Some years ago we were hired to help a company improve their search engine rankings. Their site had been underperforming for many years. We discovered pretty quickly that their robot.txt file was telling all search engines to 'stay away'. We assume this was a remnant from their development site that never got updated when the site went live.

Tom Kraak Tom Kraak says:

@ Don - yes, that's a valid concern, but on the other hand, creating / updating the robots.txt file should be part of a proper "going live" to-do list anyway.

Penny Penny says:

It is very embarrassing to be 'caught' in this scenario when your client comes to you and wants to know why his new site is going to a sub portal on 'not his domain'. Can you tell I've been there? As usual, very insightful comments and advice. Thanks!

Tom Kraak Tom Kraak says:

@ Penny - very unpleasant situation for sure. Thanks for chiming in.

froggertv froggertv says:

getting pages indexed during developmental stages is really bad, but i have found it that when your site gets fully loaded all the pages indexed during developmental stage does not have any significance.
The search engine now index your fully loaded site.

Tom Kraak Tom Kraak says:

@ froggertv - true, the fact that your dev site has been indexed will not keep search engines from crawling your live site, but when it comes to ranking, you may actually compete against yourself for while.

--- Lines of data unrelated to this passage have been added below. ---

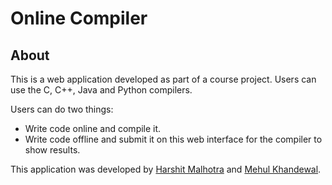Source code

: 
# Online Compiler

## About

This is a web application developed as part of a course project. Users can use the C, C++, Java and Python compilers.

Users can do two things:

* Write code online and compile it.
* Write code offline and submit it on this web interface for the compiler to show results.

This application was developed by [Harshit Malhotra](https://github.com/harshitmalhotra) and [Mehul Khandewal](https://github.com/18ucs096).
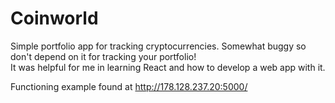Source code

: # Coinworld


Simple portfolio app for tracking cryptocurrencies.   Somewhat buggy so don't depend on it for tracking your portfolio!  
It was helpful for me in learning React and how to develop a web app with it.


Functioning example found at http://178.128.237.20:5000/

Duplicate content may also become an issue, depending on how far you took your dev site.

Cliff Nelson Cliff Nelson says:

Hi Tom,

I have placed a robots.txt file in the root of my DNN development site with only 2 lines.

User-agent: *
Disallow: /

Googlebot still shows the site as "Allowed" in webmaster tools.
Any idea why and how to correct it.?

Tom Kraak Tom Kraak says:

@ Cliff - are you sure Google has "seen" your robots.txt already?